Alba de Céspedes nasce em Roma, em 1911, em uma família rica e politicamente engajada.
Filha de mãe italiana, Laura Bertini Alessandrini, e pai cubano, Carlos Manuel de
Céspedes y Quesada, embaixador na Itália, filho do primeiro Presidente da República
de Cuba. Em 1926, aos 15 anos, Céspedes se casa para obter a cidadania italiana.
No ano seguinte, tem um filho e pouco depois se separa. Começa a escrever muito
jovem, trabalhando como jornalista já na década de 1930 para revistas e jornais
como Il Piccolo, Epoca e La Stampa.
Em 1935,
publica seu primeiro livro de contos, L'Anima Degli Altri. Em 1938,
publica seu primeiro e mais conhecido romance, Nessuno torna indietro, grande sucesso de público na Itália
e traduzido em vários países, inclusive no Brasil. Em 1949, publica o romance Dalla parte di lei, narrativa confessional,
em primeira pessoa, em que a protagonista conta sobre sua infância, sua paixão pelo
homem que se torna seu marido e as experiências vividas durante os últimos anos
do fascismo, no pós-guerra. Em 1952, lança Quaderno
proibito, narrativa em forma de diário. Em 1955, publica o romance breve Prima e dopo, também escrito em primeira
pessoa, que narra as experiências de uma intelectual durante a Resistência. Céspedes
continua a desenvolver e a investigar a narrativa em primeira pessoa em Il rimorso, de 1963, romance epistolar com
trechos de diário, talvez o livro mais complexo de sua produção romanesca[2]. A
partir da segunda metade dos anos de 1960, vivendo entre Roma e Paris, publica romances
também em francês, traduzidos para várias línguas.

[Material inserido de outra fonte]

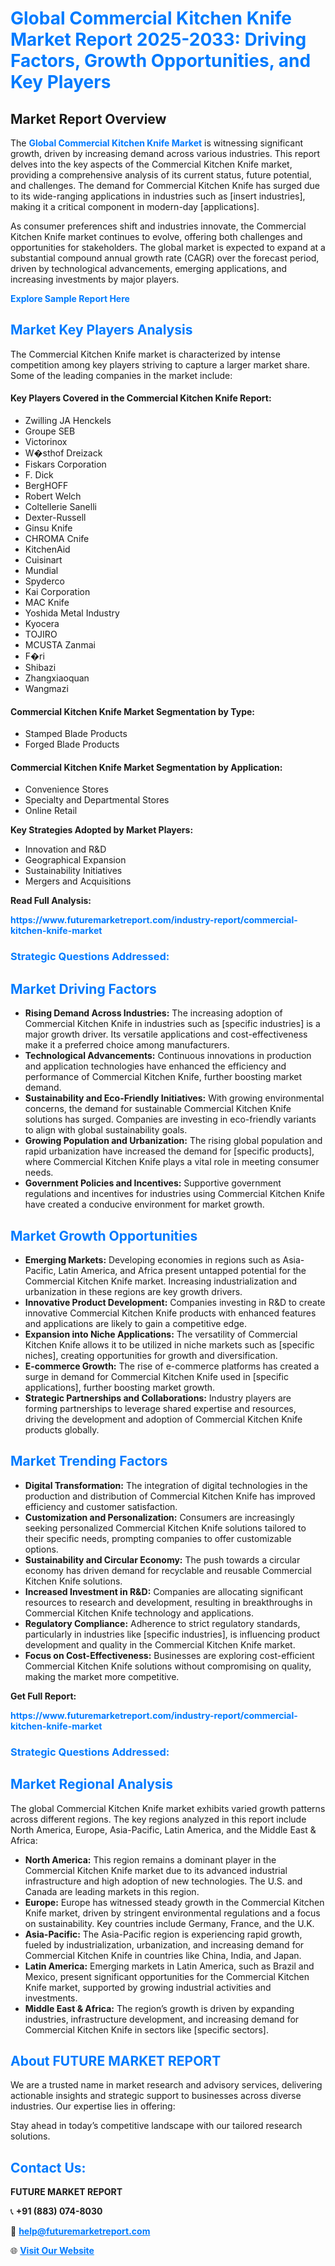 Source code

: <h1 style="color: #007BFF;">Global Commercial Kitchen Knife Market Report 2025-2033: Driving Factors, Growth Opportunities, and Key Players</h1>

<section id="overview">
<h2>Market Report Overview</h2>
<p>The <a href="https://www.futuremarketreport.com/industry-report/commercial-kitchen-knife-market" style="color: #007BFF; text-decoration: none;"><strong>Global Commercial Kitchen Knife Market</strong></a> is witnessing significant growth, driven by increasing demand across various industries. This report delves into the key aspects of the Commercial Kitchen Knife market, providing a comprehensive analysis of its current status, future potential, and challenges. The demand for Commercial Kitchen Knife has surged due to its wide-ranging applications in industries such as [insert industries], making it a critical component in modern-day [applications].</p>
<p>As consumer preferences shift and industries innovate, the Commercial Kitchen Knife market continues to evolve, offering both challenges and opportunities for stakeholders. The global market is expected to expand at a substantial compound annual growth rate (CAGR) over the forecast period, driven by technological advancements, emerging applications, and increasing investments by major players.</p>
</section>

<section id="overview">
<p><a href="https://www.futuremarketreport.com/request-sample/reportId=28690" style="color: #007BFF; text-decoration: none;"><strong>Explore Sample Report Here</strong></a></p>
</section>

<section id="key-players">
<h2 style="color: #007BFF;">Market Key Players Analysis</h2>
<p>The Commercial Kitchen Knife market is characterized by intense competition among key players striving to capture a larger market share. Some of the leading companies in the market include:</p>
<h4>Key Players Covered in the Commercial Kitchen Knife Report:</h4>
<ul><li>Zwilling JA Henckels</li><li>Groupe SEB</li><li>Victorinox</li><li>W�sthof Dreizack</li><li>Fiskars Corporation</li><li>F. Dick</li><li>BergHOFF</li><li>Robert Welch</li><li>Coltellerie Sanelli</li><li>Dexter-Russell</li><li>Ginsu Knife</li><li>CHROMA Cnife</li><li>KitchenAid</li><li>Cuisinart</li><li>Mundial</li><li>Spyderco</li><li>Kai Corporation</li><li>MAC Knife</li><li>Yoshida Metal Industry</li><li>Kyocera</li><li>TOJIRO</li><li>MCUSTA Zanmai</li><li>F�ri</li><li>Shibazi</li><li>Zhangxiaoquan</li><li>Wangmazi</li></ul>
<h4>Commercial Kitchen Knife Market Segmentation by Type:</h4>
<ul><li>Stamped Blade Products</li><li>Forged Blade Products</li></ul>

<h4>Commercial Kitchen Knife Market Segmentation by Application:</h4>
<ul><li>Convenience Stores</li><li>Specialty and Departmental Stores</li><li>Online Retail</li></ul>
<p><strong>Key Strategies Adopted by Market Players:</strong></p>
<ul>
<li>Innovation and R&D</li>
<li>Geographical Expansion</li>
<li>Sustainability Initiatives</li>
<li>Mergers and Acquisitions</li>
</ul>
</section>

<section>
<p><strong>Read Full Analysis: </strong></p><a href="https://www.futuremarketreport.com/industry-report/commercial-kitchen-knife-market" style="color: #007BFF; text-decoration: none;"><strong>https://www.futuremarketreport.com/industry-report/commercial-kitchen-knife-market</strong></a>
<h3 style="color: #007BFF;">Strategic Questions Addressed:</h3>
</section>

<section id="driving-factors">
<h2 style="color: #007BFF;">Market Driving Factors</h2>
<ul>
<li><strong>Rising Demand Across Industries:</strong> The increasing adoption of Commercial Kitchen Knife in industries such as [specific industries] is a major growth driver. Its versatile applications and cost-effectiveness make it a preferred choice among manufacturers.</li>
<li><strong>Technological Advancements:</strong> Continuous innovations in production and application technologies have enhanced the efficiency and performance of Commercial Kitchen Knife, further boosting market demand.</li>
<li><strong>Sustainability and Eco-Friendly Initiatives:</strong> With growing environmental concerns, the demand for sustainable Commercial Kitchen Knife solutions has surged. Companies are investing in eco-friendly variants to align with global sustainability goals.</li>
<li><strong>Growing Population and Urbanization:</strong> The rising global population and rapid urbanization have increased the demand for [specific products], where Commercial Kitchen Knife plays a vital role in meeting consumer needs.</li>
<li><strong>Government Policies and Incentives:</strong> Supportive government regulations and incentives for industries using Commercial Kitchen Knife have created a conducive environment for market growth.</li>
</ul>
</section>

<section id="growth-opportunities">
<h2 style="color: #007BFF;">Market Growth Opportunities</h2>
<ul>
<li><strong>Emerging Markets:</strong> Developing economies in regions such as Asia-Pacific, Latin America, and Africa present untapped potential for the Commercial Kitchen Knife market. Increasing industrialization and urbanization in these regions are key growth drivers.</li>
<li><strong>Innovative Product Development:</strong> Companies investing in R&D to create innovative Commercial Kitchen Knife products with enhanced features and applications are likely to gain a competitive edge.</li>
<li><strong>Expansion into Niche Applications:</strong> The versatility of Commercial Kitchen Knife allows it to be utilized in niche markets such as [specific niches], creating opportunities for growth and diversification.</li>
<li><strong>E-commerce Growth:</strong> The rise of e-commerce platforms has created a surge in demand for Commercial Kitchen Knife used in [specific applications], further boosting market growth.</li>
<li><strong>Strategic Partnerships and Collaborations:</strong> Industry players are forming partnerships to leverage shared expertise and resources, driving the development and adoption of Commercial Kitchen Knife products globally.</li>
</ul>
</section>

<section id="trending-factors">
<h2 style="color: #007BFF;">Market Trending Factors</h2>
<ul>
<li><strong>Digital Transformation:</strong> The integration of digital technologies in the production and distribution of Commercial Kitchen Knife has improved efficiency and customer satisfaction.</li>
<li><strong>Customization and Personalization:</strong> Consumers are increasingly seeking personalized Commercial Kitchen Knife solutions tailored to their specific needs, prompting companies to offer customizable options.</li>
<li><strong>Sustainability and Circular Economy:</strong> The push towards a circular economy has driven demand for recyclable and reusable Commercial Kitchen Knife solutions.</li>
<li><strong>Increased Investment in R&D:</strong> Companies are allocating significant resources to research and development, resulting in breakthroughs in Commercial Kitchen Knife technology and applications.</li>
<li><strong>Regulatory Compliance:</strong> Adherence to strict regulatory standards, particularly in industries like [specific industries], is influencing product development and quality in the Commercial Kitchen Knife market.</li>
<li><strong>Focus on Cost-Effectiveness:</strong> Businesses are exploring cost-efficient Commercial Kitchen Knife solutions without compromising on quality, making the market more competitive.</li>
</ul>
</section>

<section>
<p><strong>Get Full Report: </strong></p><a href="https://www.futuremarketreport.com/industry-report/commercial-kitchen-knife-market" style="color: #007BFF; text-decoration: none;"><strong>https://www.futuremarketreport.com/industry-report/commercial-kitchen-knife-market</strong></a>
<h3 style="color: #007BFF;">Strategic Questions Addressed:</h3>
</section>


<section id="regional-analysis">
<h2 style="color: #007BFF;">Market Regional Analysis</h2>
<p>The global Commercial Kitchen Knife market exhibits varied growth patterns across different regions. The key regions analyzed in this report include North America, Europe, Asia-Pacific, Latin America, and the Middle East & Africa:</p>
<ul>
<li><strong>North America:</strong> This region remains a dominant player in the Commercial Kitchen Knife market due to its advanced industrial infrastructure and high adoption of new technologies. The U.S. and Canada are leading markets in this region.</li>
<li><strong>Europe:</strong> Europe has witnessed steady growth in the Commercial Kitchen Knife market, driven by stringent environmental regulations and a focus on sustainability. Key countries include Germany, France, and the U.K.</li>
<li><strong>Asia-Pacific:</strong> The Asia-Pacific region is experiencing rapid growth, fueled by industrialization, urbanization, and increasing demand for Commercial Kitchen Knife in countries like China, India, and Japan.</li>
<li><strong>Latin America:</strong> Emerging markets in Latin America, such as Brazil and Mexico, present significant opportunities for the Commercial Kitchen Knife market, supported by growing industrial activities and investments.</li>
<li><strong>Middle East & Africa:</strong> The region’s growth is driven by expanding industries, infrastructure development, and increasing demand for Commercial Kitchen Knife in sectors like [specific sectors].</li>
</ul>
</section>

<footer>
<h2 style="color: #007BFF;">About FUTURE MARKET REPORT</h2>
<p>We are a trusted name in market research and advisory services, delivering actionable insights and strategic support to businesses across diverse industries. Our expertise lies in offering:</p>

<p>Stay ahead in today’s competitive landscape with our tailored research solutions.</p>

<h2 style="color: #007BFF;">Contact Us:</h2>
<p><strong>FUTURE MARKET REPORT</strong></p>
<p>📞 <strong>+91 (883) 074-8030</strong></p>
<p>📧 <strong><a href="mailto:help@futuremarketreport.com" style="color: #007BFF;">help@futuremarketreport.com</a></strong></p>
<p>🌐 <strong><a href="https://www.futuremarketreport.com/" style="color: #007BFF;">Visit Our Website</a></strong></p>
</footer>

Seu papel na militância política
e cultural europeia, durante a Resistência e no pós-guerra, demonstra um percurso
intelectual original, capaz de entrelaçar consciência individual e objetividade
histórica. Alba de Céspedes constrói suas personagens
femininas a partir da subjetividade do olhar feminino, mas sua escrita sempre foi
muito influenciada pelos desenvolvimentos sociais e culturais que levaram e resultaram
na Segunda Guerra Mundial. Participou
ativamente dos acontecimentos literários do segundo pós-guerra, por meio de romances
socialmente engajados e caracterizados por uma acurada pesquisa estilística. Por divergir do modelo feminino idealizado representado
na literatura do período fascista, seu romance de estreia, Nessuno torna
indietro é recolhido pela censura que pede à escritora que faça algumas mudanças,
Alba se nega e o romance é impedido de circular durante o regime.
Em 1935,
quando Alba tinha apenas 24 anos, foi presa durante seis dias pelo regime fascista,
provavelmente por interceptações telefônicas e por ter recebido em casa um conhecido
antifascista, o jornalista e escritor Tullio Giordana (1877-1950). Todavia, nesse
período não se tem indícios de que a escritora fosse declaradamente antifascista,
pois, como acontece também com muitos outros intelectuais da época, que tentavam
sobreviver dignamente em um regime ditatorial, existe uma certa ambiguidade em relação
ao posicionamento contra o regime. É apenas em 1943, após deixar Roma com o marido,
em circunstâncias misteriosas e perigosas, que o engajamento político da escritora
ganha peso e ela se posiciona contra o fascismo: tendo passado por um duro processo
de amadurecimento e conscientização política, começa a participar ativamente da
Resistência. Em Bari, participa de um programa radiofônico “L’Italia combatte”,
com o pseudônimo de Clorinda, alusão à bravura e à coragem da personagem de Torquato
Tasso, na Jerusalém libertada.
Céspedes entra em contato, por meio da revista cultural “Mercurio”, fundada em 1944, em Nápoles, com outras escritoras contemporâneas, como Sibilla Aleramo, Ada Negri, Natalia Ginzburg, Maria Bellonci, Anna Banti e outras personalidades importantes do panorama cultural italiano do pós-guerra. É nas páginas da revista “Mercurio” que Céspedes inicia uma interessante correspondência com Natalia Ginzburg sobre o lado obscuro das mulheres: a imanência, a tendência feminina à introspecção, o famoso ‘poço’ em que as mulheres às vezes se afundam, que Ginzburg vê como um limite; Alba de Céspedes, ao contrário, não o renega. A descida no poço representa, na sua opinião, o ponto de ruptura, o momento em que a mulher pode operar uma escolha pela liberdade, tomando consciência (e talvez distância) das superestruturas sociais que condicionam a sua existência[3].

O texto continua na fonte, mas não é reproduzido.